Locke Mountain is a rocky ridge five miles to the south of Hollidaysburg Pennsylvania. I remember a time when I climbed Locke Mountain with the intent of discovering God in creation. I remember the joy of feeling my heart beat, feeling blood course through my veins as I hiked up the trail; I remember the cool, pure taste of the fresh mountain air upon reaching the summit. I remember the joy of feeling the solid rocks beneath my feet that I imagined expanding deep into the heart of that great mountain like giant floating icebergs whose very tip is all that is discernible to the senses.
I remember the shape and feel of the bark of an ancient chestnut oak tree whose mangled misshapen trunk must have been molded by the harsh wind and snow of the winter; but now it was late spring, the sky as blue as sapphire and clear as the open sea. I remember the sights and sounds of all of the life surrounding me on that mountain top; a red-tailed hawk riding the current of a gentle breeze, a red squirrel foraging in a pine tree, a timber rattlesnake basking on one of the nearby flat rocks, a black-throated-green warbler announcing its presence. I remember the taste of freshly picked hemlock and wintergreen and the sweet smell of sassafras.
I remember the joy of losing myself in this wonderful experience of discovery on Locke Mountain. I certainly enjoyed this experience of solitude and oneness with the mountain, but I did not feel God’s presence during this particular mountain retreat. I didn't feel as though I had attained any more knowledge and understanding of God than I had since rolling out of bed.

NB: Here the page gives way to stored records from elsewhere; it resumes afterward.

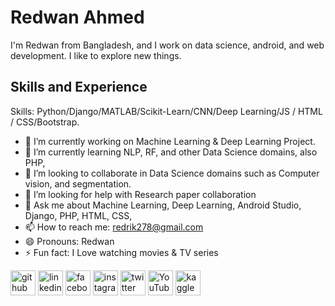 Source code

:  # Redwan Ahmed

I'm Redwan from Bangladesh, and I work on data science, android, and web development. I like to explore new things.

## Skills and Experience
Skills: Python/Django/MATLAB/Scikit-Learn/CNN/Deep Learning/JS / HTML / CSS/Bootstrap.

- 🔭 I’m currently working on Machine Learning & Deep Learning Project. 
- 🌱 I’m currently learning NLP, RF, and other Data Science domains, also PHP, 
- 👯 I’m looking to collaborate in Data Science domains such as Computer vision, and segmentation.
- 🤔 I’m looking for help with Research paper collaboration 
- 💬 Ask me about Machine Learning, Deep Learning, Android Studio, Django, PHP, HTML, CSS,  
- 📫 How to reach me: redrik278@gmail.com 
- 😄 Pronouns: Redwan 
- ⚡ Fun fact: I Love watching movies & TV series 


[<img src='https://cdn.jsdelivr.net/npm/simple-icons@3.0.1/icons/github.svg' alt='github' height='40'>](https://github.com/https://github.com/redrik278)  [<img src='https://cdn.jsdelivr.net/npm/simple-icons@3.0.1/icons/linkedin.svg' alt='linkedin' height='40'>](https://www.linkedin.com/in/https://www.linkedin.com/in/redrik278//)  [<img src='https://cdn.jsdelivr.net/npm/simple-icons@3.0.1/icons/facebook.svg' alt='facebook' height='40'>](https://www.facebook.com/https://www.facebook.com/RedRik278/)  [<img src='https://cdn.jsdelivr.net/npm/simple-icons@3.0.1/icons/instagram.svg' alt='instagram' height='40'>](https://www.instagram.com/https://www.instagram.com/redrik278//)  [<img src='https://cdn.jsdelivr.net/npm/simple-icons@3.0.1/icons/twitter.svg' alt='twitter' height='40'>](https://twitter.com/https://twitter.com/redrik278)  [<img src='https://cdn.jsdelivr.net/npm/simple-icons@3.0.1/icons/youtube.svg' alt='YouTube' height='40'>](https://www.youtube.com/channel/https://youtube.com/@redrik.278)  [<img src='https://cdn.jsdelivr.net/npm/simple-icons@3.0.1/icons/kaggle.svg' alt='kaggle' height='40'>](https://www.kaggle.com/redrik278)  


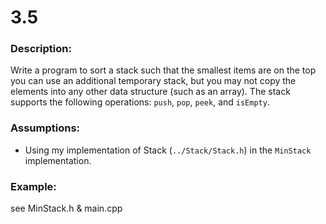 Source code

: # 3.5  
### Description:  
Write a program to sort a stack such that the smallest items are on the top you can use an additional temporary stack, but you may not copy the elements into any other data structure (such as an array). The stack supports the following operations: `push`, `pop`, `peek`, and `isEmpty`.

### Assumptions:  
- Using my implementation of Stack (`../Stack/Stack.h`) in the `MinStack` implementation.

### Example:  
see MinStack.h & main.cpp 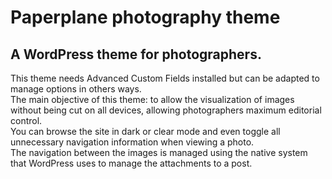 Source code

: # Paperplane photography theme
## A WordPress theme for photographers.
This theme needs Advanced Custom Fields installed but can be adapted to manage options in others ways.<br/>
The main objective of this theme: to allow the visualization of images without being cut on all devices, allowing photographers maximum editorial control.<br/>
You can browse the site in dark or clear mode and even toggle all unnecessary navigation information when viewing a photo.<br/>
The navigation between the images is managed using the native system that WordPress uses to manage the attachments to a post.
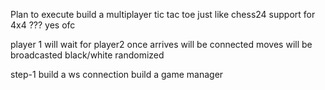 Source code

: Plan to execute
build a multiplayer tic tac toe just like chess24
support for 4x4 ??? yes ofc

player 1 will wait for player2
once arrives will be connected
moves will be broadcasted
black/white randomized

step-1
build a ws connection
build a game manager
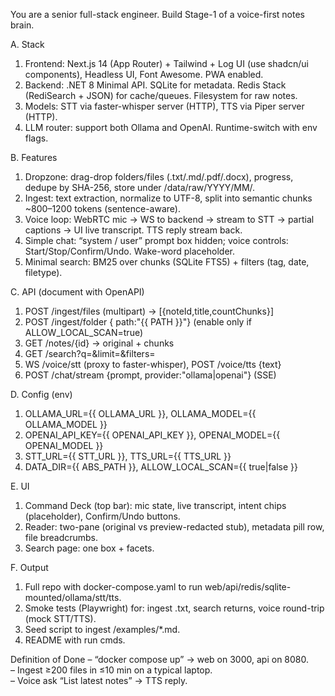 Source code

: You are a senior full-stack engineer. Build Stage-1 of a voice-first notes brain.

A. Stack
1) Frontend: Next.js 14 (App Router) + Tailwind + Log UI (use shadcn/ui components), Headless UI, Font Awesome. PWA enabled.
2) Backend: .NET 8 Minimal API. SQLite for metadata. Redis Stack (RediSearch + JSON) for cache/queues. Filesystem for raw notes.
3) Models: STT via faster-whisper server (HTTP), TTS via Piper server (HTTP).
4) LLM router: support both Ollama and OpenAI. Runtime-switch with env flags.

B. Features
1) Dropzone: drag-drop folders/files (.txt/.md/.pdf/.docx), progress, dedupe by SHA-256, store under /data/raw/YYYY/MM/.
2) Ingest: text extraction, normalize to UTF-8, split into semantic chunks ~800–1200 tokens (sentence-aware).
3) Voice loop: WebRTC mic → WS to backend → stream to STT → partial captions → UI live transcript. TTS reply stream back.
4) Simple chat: “system / user” prompt box hidden; voice controls: Start/Stop/Confirm/Undo. Wake-word placeholder.
5) Minimal search: BM25 over chunks (SQLite FTS5) + filters (tag, date, filetype).

C. API (document with OpenAPI)
1) POST /ingest/files (multipart) → [{noteId,title,countChunks}]
2) POST /ingest/folder { path:"{{ PATH }}"}  (enable only if ALLOW_LOCAL_SCAN=true)
3) GET /notes/{id} → original + chunks
4) GET /search?q=&limit=&filters=
5) WS /voice/stt  (proxy to faster-whisper), POST /voice/tts {text}
6) POST /chat/stream {prompt, provider:"ollama|openai"} (SSE)

D. Config (env)
1) OLLAMA_URL={{ OLLAMA_URL }}, OLLAMA_MODEL={{ OLLAMA_MODEL }}
2) OPENAI_API_KEY={{ OPENAI_API_KEY }}, OPENAI_MODEL={{ OPENAI_MODEL }}
3) STT_URL={{ STT_URL }}, TTS_URL={{ TTS_URL }}
4) DATA_DIR={{ ABS_PATH }}, ALLOW_LOCAL_SCAN={{ true|false }}

E. UI
1) Command Deck (top bar): mic state, live transcript, intent chips (placeholder), Confirm/Undo buttons.
2) Reader: two-pane (original vs preview-redacted stub), metadata pill row, file breadcrumbs.
3) Search page: one box + facets.

F. Output
1) Full repo with docker-compose.yaml to run web/api/redis/sqlite-mounted/ollama/stt/tts.
2) Smoke tests (Playwright) for: ingest .txt, search returns, voice round-trip (mock STT/TTS).
3) Seed script to ingest /examples/*.md.
4) README with run cmds.

Definition of Done
– “docker compose up” → web on 3000, api on 8080.  
– Ingest ≥200 files in ≤10 min on a typical laptop.  
– Voice ask “List latest notes” → TTS reply.
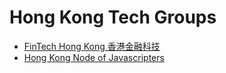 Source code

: # Hong Kong Tech Groups

* [FinTech Hong Kong 香港金融科技](https://www.facebook.com/groups/539557396206416/)
* [Hong Kong Node of Javascripters](https://www.facebook.com/groups/node.js.hk/)
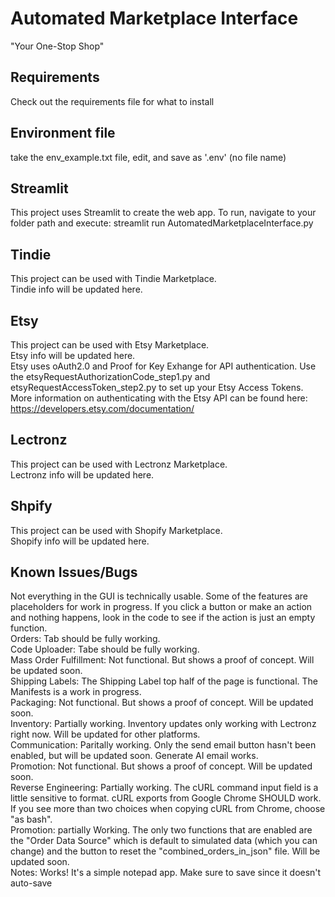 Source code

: # Automated Marketplace Interface  
"Your One-Stop Shop"  

## Requirements  
Check out the requirements file for what to install  

## Environment file  
take the env_example.txt file, edit, and save as '.env' (no file name)  

## Streamlit  
This project uses Streamlit to create the web app.  To run, navigate to your folder path and execute: streamlit run AutomatedMarketplaceInterface.py  

## Tindie  
This project can be used with Tindie Marketplace.  
Tindie info will be updated here.  

## Etsy  
This project can be used with Etsy Marketplace.  
Etsy info will be updated here.  
Etsy uses oAuth2.0 and Proof for Key Exhange for API authentication.  Use the etsyRequestAuthorizationCode_step1.py and etsyRequestAccessToken_step2.py to set up your Etsy Access Tokens.  
More information on authenticating with the Etsy API can be found here:  https://developers.etsy.com/documentation/  

## Lectronz  
This project can be used with Lectronz Marketplace.  
Lectronz info will be updated here.  

## Shpify  
This project can be used with Shopify Marketplace.  
Shopify info will be updated here.  


## Known Issues/Bugs  
Not everything in the GUI is technically usable.  Some of the features are placeholders for work in progress.  If you click a button or make an action and nothing happens, look in the code to see if the action is just an empty function.  
Orders:  Tab should be fully working.  
Code Uploader: Tabe should be fully working.  
Mass Order Fulfillment:  Not functional.  But shows a proof of concept.  Will be updated soon.  
Shipping Labels:  The Shipping Label top half of the page is functional.  The Manifests is a work in progress.  
Packaging:  Not functional.  But shows a proof of concept.  Will be updated soon.  
Inventory:  Partially working.  Inventory updates only working with Lectronz right now.  Will be updated for other platforms.  
Communication:  Paritally working.  Only the send email button hasn't been enabled, but will be updated soon.  Generate AI email works.  
Promotion:  Not functional.  But shows a proof of concept.  Will be updated soon.  
Reverse Engineering:  Partially working.  The cURL command input field is a little sensitive to format.  cURL exports from Google Chrome SHOULD work.  If you see more than two choices when copying cURL from Chrome, choose "as bash".  
Promotion:  partially Working.  The only two functions that are enabled are the "Order Data Source" which is default to simulated data (which you can change) and the button to reset the "combined_orders_in_json" file.  Will be updated soon.  
Notes:  Works!  It's a simple notepad app.  Make sure to save since it doesn't auto-save



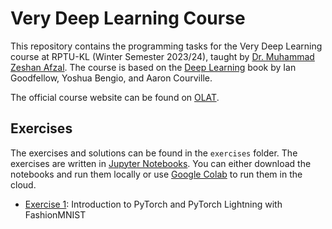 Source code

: # Very Deep Learning Course

This repository contains the programming tasks for the Very Deep Learning course at RPTU-KL (Winter Semester 2023/24), taught by [Dr. Muhammad Zeshan Afzal](https://av.dfki.de/members/afzal/). The course is based on the [Deep Learning](https://www.deeplearningbook.org/) book by Ian Goodfellow, Yoshua Bengio, and Aaron Courville.

The official course website can be found on [OLAT](https://olat.vcrp.de/auth/RepositoryEntry/4345954874/).

## Exercises

The exercises and solutions can be found in the `exercises` folder. The exercises are written in [Jupyter Notebooks](https://jupyter.org/). You can either download the notebooks and run them locally or use [Google Colab](https://colab.research.google.com/) to run them in the cloud.

- [Exercise 1](exercises/Exercise_1.ipynb): Introduction to PyTorch and PyTorch Lightning with FashionMNIST
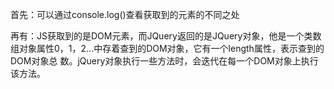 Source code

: 
首先：可以通过console.log()查看获取到的元素的不同之处
    
再有：JS获取到的是DOM元素，而JQuery返回的是JQuery对象，他是一个类数组对象属性0，1，2...中存着查到的DOM对象，它有一个length属性，表示查到的DOM对象总
数。jQuery对象执行一些方法时，会迭代在每一个DOM对象上执行该方法。
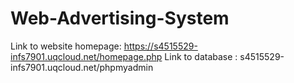 # Web-Advertising-System
 
 
 
Link to website homepage: https://s4515529-infs7901.uqcloud.net/homepage.php
Link to database : s4515529-infs7901.uqcloud.net/phpmyadmin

We have all had those moments right? When we intentionally set aside time to grow in our faith through a discovery of God. We experience pure joy in our experiences of prayer, of Sunday morning worship, or of a day or weekend retreat. We have amazing experiences, but feel as though we have not made any progress in our spiritual lives; we have not discovered God. So we question the validity of the experience, we question its meaning. We even question if there was any deeper meaning at all beyond the surface experience of our sensory perceptions, because a lack of experiencing God’s presence means a lack of any discovery of God means a day wasted… or does it?
Perhaps we miss the point of these experiences when we judge them based on categories of personal spiritual growth, and of our discovery of God (or lack thereof). In his book entitled New Seeds of Contemplation, Thomas Merton writes that “we become contemplatives when God discovers [God's self] in us.”(pg 39) If its true that God is on a journey of discovering God’s self in us, then it's okay when we have experiences of praying or of spending time in solitude feeling like we’ve gotten nothing out of it.
I wonder what God has to say about God’s discovery of God’s self in us? I wonder if it might go something like, “I remember centuries ago, the joy of taking on flesh to live with my creatures whom I love. I remember getting acquainted with the depths of their hearts; their love, their pain, their joy, their hope, and their suffering. I remember dying and rising for them so that I might live in their hearts forever. I remember the joy of discovering myself in each one of them in the most intimate ways throughout all of history. I remember the joy of discovering myself in Rich’s heart during his Locke Mountain retreat while he experienced such great joy in that wild space.”